Data records
- - - - - - -

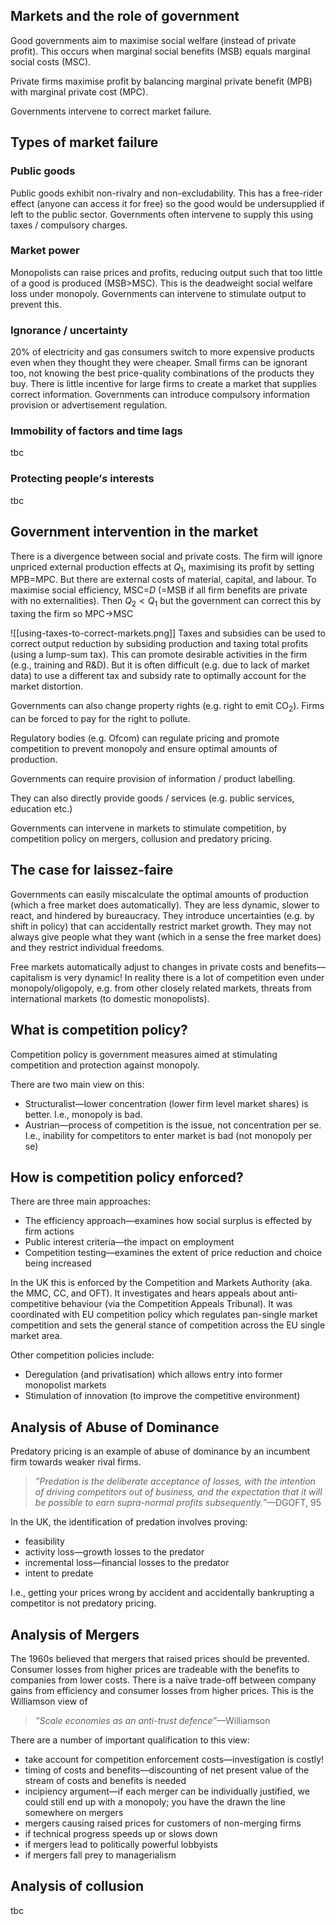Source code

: ## Markets and the role of government
Good governments aim to maximise social welfare (instead of private profit). This occurs when marginal social benefits (MSB) equals marginal social costs (MSC).

Private firms maximise profit by balancing marginal private benefit (MPB) with marginal private cost (MPC).

Governments intervene to correct market failure.

## Types of market failure
### Public goods
Public goods exhibit non-rivalry and non-excludability. This has a free-rider effect (anyone can access it for free) so the good would be undersupplied if left to the public sector. Governments often intervene to supply this using taxes / compulsory charges.

### Market power
Monopolists can raise prices and profits, reducing output such that too little of a good is produced (MSB>MSC). This is the deadweight social welfare loss under monopoly. Governments can intervene to stimulate output to prevent this.

### Ignorance / uncertainty
20% of electricity and gas consumers switch to more expensive products even when they thought they were cheaper. Small firms can be ignorant too, not knowing the best price-quality combinations of the products they buy. There is little incentive for large firms to create a market that supplies correct information. Governments can introduce compulsory information provision or advertisement regulation.

### Immobility of factors and time lags
tbc
### Protecting people’$s$ interests
tbc
## Government intervention in the market
There is a divergence between social and private costs. The firm will ignore unpriced external production effects at $Q_{1}$, maximising its profit by setting MPB=MPC. But there are external costs of material, capital, and labour. To maximise social efficiency, MSC=$D$ (=MSB if all firm benefits are private with no externalities). Then $Q_{2}<Q_{1}$ but the government can correct this by taxing the firm so MPC$\to$MSC

![[using-taxes-to-correct-markets.png]]
Taxes and subsidies can be used to correct output reduction by subsiding production and taxing total profits (using a lump-sum tax). This can promote desirable activities in the firm (e.g., training and R&D). But it is often difficult (e.g. due to lack of market data) to use a different tax and subsidy rate to optimally account for the market distortion.

Governments can also change property rights (e.g. right to emit $\mathrm{CO_{2}}$). Firms can be forced to pay for the right to pollute. 

Regulatory bodies (e.g. Ofcom) can regulate pricing and promote competition to prevent monopoly and ensure optimal amounts of production.

Governments can require provision of information / product labelling.

They can also directly provide goods / services (e.g. public services, education etc.)

Governments can intervene in markets to stimulate competition, by competition policy on mergers, collusion and predatory pricing.

## The case for laissez-faire
Governments can easily miscalculate the optimal amounts of production (which a free market does automatically). They are less dynamic, slower to react, and hindered by bureaucracy. They introduce uncertainties (e.g. by shift in policy) that can accidentally restrict market growth. They may not always give people what they want (which in a sense the free market does) and they restrict individual freedoms.

Free markets automatically adjust to changes in private costs and benefits—capitalism is very dynamic! In reality there is a lot of competition even under monopoly/oligopoly, e.g. from other closely related markets, threats from international markets (to domestic monopolists). 

## What is competition policy?
Competition policy is government measures aimed at stimulating competition and protection against monopoly. 

There are two main view on this:
- Structuralist—lower concentration (lower firm level market shares) is better. I.e., monopoly is bad.
- Austrian—process of competition is the issue, not concentration per se. I.e., inability for competitors to enter market is bad (not monopoly per se)
## How is competition policy enforced?
There are three main approaches:
- The efficiency approach—examines how social surplus is effected by firm actions
- Public interest criteria—the impact on employment
- Competition testing—examines the extent of price reduction and choice being increased

In the UK this is enforced by the Competition and Markets Authority (aka. the MMC, CC, and OFT). It investigates and hears appeals about anti-competitive behaviour (via the Competition Appeals Tribunal). It was coordinated with EU competition policy which regulates pan-single market competition and sets the general stance of competition across the EU single market area. 

Other competition policies include:
- Deregulation (and privatisation) which allows entry into former monopolist markets
- Stimulation of innovation (to improve the competitive environment)

## Analysis of Abuse of Dominance
Predatory pricing is an example of abuse of dominance by an incumbent firm towards weaker rival firms.

>*”Predation is the deliberate acceptance of losses, with the intention of driving competitors out of business, and the expectation that it will be possible to earn supra-normal profits subsequently.”*—DGOFT, 95

In the UK, the identification of predation involves proving:
- feasibility
- activity loss—growth losses to the predator
- incremental loss—financial losses to the predator
- intent to predate

I.e., getting your prices wrong by accident and accidentally bankrupting a competitor is not predatory pricing.


## Analysis of Mergers
The 1960s believed that mergers that raised prices should be prevented. Consumer losses from higher prices are tradeable with the benefits to companies from lower costs. There is a naïve trade-off between company gains from efficiency and consumer losses from higher prices. This is the Williamson view of
>*”Scale economies as an anti-trust defence”*—Williamson

There are a number of important qualification to this view:
- take account for competition enforcement costs—investigation is costly!
- timing of costs and benefits—discounting of net present value of the stream of costs and benefits is needed
- incipiency argument—if each merger can be individually justified, we could still end up with a monopoly; you have the drawn the line somewhere on mergers
- mergers causing raised prices for customers of non-merging firms
- if technical progress speeds up or slows down
- if mergers lead to politically powerful lobbyists
- if mergers fall prey to managerialism

## Analysis of collusion
tbc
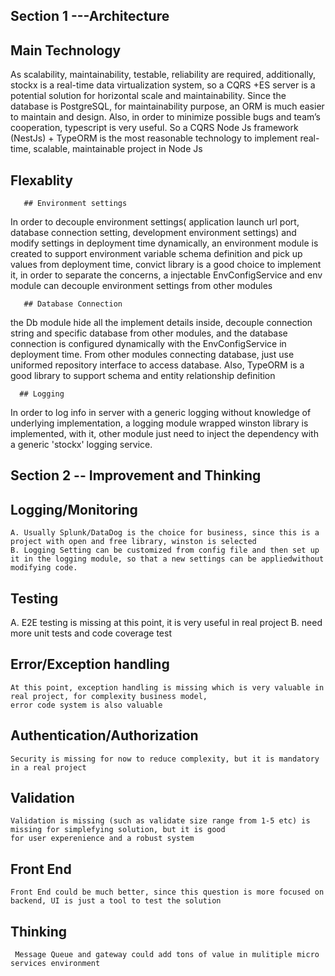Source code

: ## Section 1 ---Architecture
  
  ## Main Technology
      
   As scalability, maintainability, testable, reliability are required, additionally, 
stockx is a real-time data virtualization system, so a CQRS +ES server is a potential solution for horizontal scale and    maintainability.  Since the database is PostgreSQL, for maintainability purpose, an ORM is much easier to maintain and design. Also, 
in order to minimize possible bugs and team’s cooperation, typescript is very useful. So a CQRS Node Js framework (NestJs) + TypeORM is the most reasonable technology to implement real-time, scalable, maintainable project in Node Js

   
  ## Flexablity
   
       ## Environment settings
   In order to decouple environment settings( application launch url port, database connection setting,  development environment settings)
 and modify settings in deployment time dynamically, an environment module is created to support environment variable schema definition 
 and pick up values from deployment time, convict library is a good choice to implement it, in order to separate the concerns, a injectable EnvConfigService and env module can decouple environment settings from other modules
 
       ## Database Connection
 
  the Db module hide all the implement details inside, decouple connection string and specific database from other modules, and the database connection is configured dynamically with the EnvConfigService in deployment time. From other modules connecting database, just use uniformed repository interface to access database. Also, TypeORM is a good library to support 
schema and entity relationship definition 
   
      ## Logging
  In order to log info in server with a generic logging without knowledge of underlying implementation, a logging module wrapped winston library is implemented, with it, other module just need to inject the dependency with a generic 'stockx' logging service.




## Section 2 -- Improvement and Thinking
  ## Logging/Monitoring
    A. Usually Splunk/DataDog is the choice for business, since this is a project with open and free library, winston is selected
    B. Logging Setting can be customized from config file and then set up it in the logging module, so that a new settings can be appliedwithout modifying code.
    
  ## Testing
   A. E2E testing is missing at this point, it is very useful in real project
   B. need more unit tests and code coverage test
   
  ## Error/Exception handling
    At this point, exception handling is missing which is very valuable in real project, for complexity business model, 
    error code system is also valuable
    
  ## Authentication/Authorization
    Security is missing for now to reduce complexity, but it is mandatory in a real project
    
  ## Validation
    Validation is missing (such as validate size range from 1-5 etc) is missing for simplefying solution, but it is good
    for user experenience and a robust system 
   
   ## Front End
    Front End could be much better, since this question is more focused on backend, UI is just a tool to test the solution
    
   ## Thinking
     Message Queue and gateway could add tons of value in mulitiple micro services environment
    
    
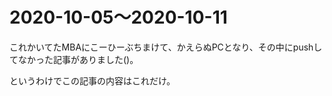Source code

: # 2020-10-05〜2020-10-11

これかいてたMBAにこーひーぶちまけて、かえらぬPCとなり、その中にpushしてなかった記事がありました()。

というわけでこの記事の内容はこれだけ。
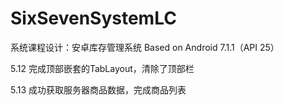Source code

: # SixSevenSystemLC
系统课程设计：安卓库存管理系统
Based on Android 7.1.1（API 25）

5.12 完成顶部嵌套的TabLayout，清除了顶部栏

5.13 成功获取服务器商品数据，完成商品列表
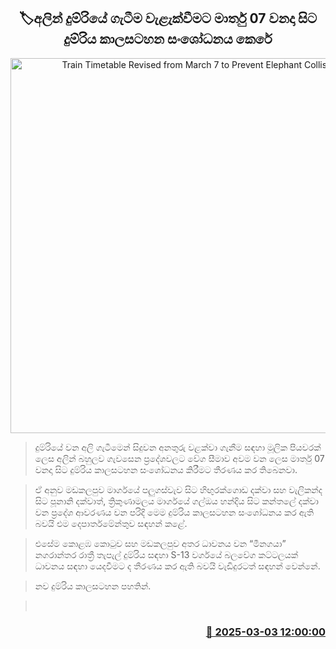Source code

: <p align='center'><b><h2 align='center' title='Train Timetable Revised from March 7 to Prevent Elephant Collisions'>🏷අලින් දුම්රියේ ගැටීම වැළැක්වීමට මාර්තු 07 වනදා සිට දුම්රිය කාලසටහන සංශෝධනය කෙරේ</h2></b></p>
<p align='center'><img src='https://helakuru.sgp1.cdn.digitaloceanspaces.com/esana/images/lib/train-22[1].jpg' width='600' alt='Train Timetable Revised from March 7 to Prevent Elephant Collisions'></p>

> දුම්රියේ වන අලි ගැටීමෙන් සිදුවන අනතුරු වළක්වා ගැනීම සඳහා මූලික පියවරක් ලෙස අලින් බහුලව ගැවසෙන ප්‍රදේශවලට වේග සීමාව අවම වන ලෙස මාර්තු 07 වනදා සිට දුම්රිය කාලසටහන සංශෝධනය කිරීමට තීරණය කර තිබෙනවා.

> ඒ අනුව මඩකලපුව මාර්ගයේ පලුගස්වැව සිට හිඟුරක්ගොඩ දක්වා සහ වැලිකන්ද සිට පූනානි දක්වාත්, ත්‍රිකුණාමලය මාර්ගයේ ගල්ඔය හන්දිය සිට කන්තලේ දක්වා වන ප්‍රදේශ ආවරණය වන පරිදි මෙම දුම්රිය කාලසටහන සංශෝධනය කර ඇති බවයි එම දෙපාර්තමේන්තුව සඳහන් කළේ.

> එසේම කොළඹ කොටුව සහ මඩකලපුව අතර ධාවනය වන “මීනගයා” නගරාන්තර රාත්‍රී තැපැල් දුම්රිය සඳහා S-13 වර්ගයේ බලවේග කට්ටලයක් ධාවනය සඳහා යෙදවීමට ද තීරණය කර ඇති බවයි වැඩිදුරටත් සඳහන් වෙන්නේ.

> නව දුම්රිය කාලසටහන පහතින්. 

>  



<h3 align='right'><a href='https://www.helakuru.lk/esana/p/107968/'>📅 2025-03-03 12:00:00</a></h3>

- - - - - - -

What needs to be done:
Tally the lines above that include "esana", and reply with only the tally.

Task output:
2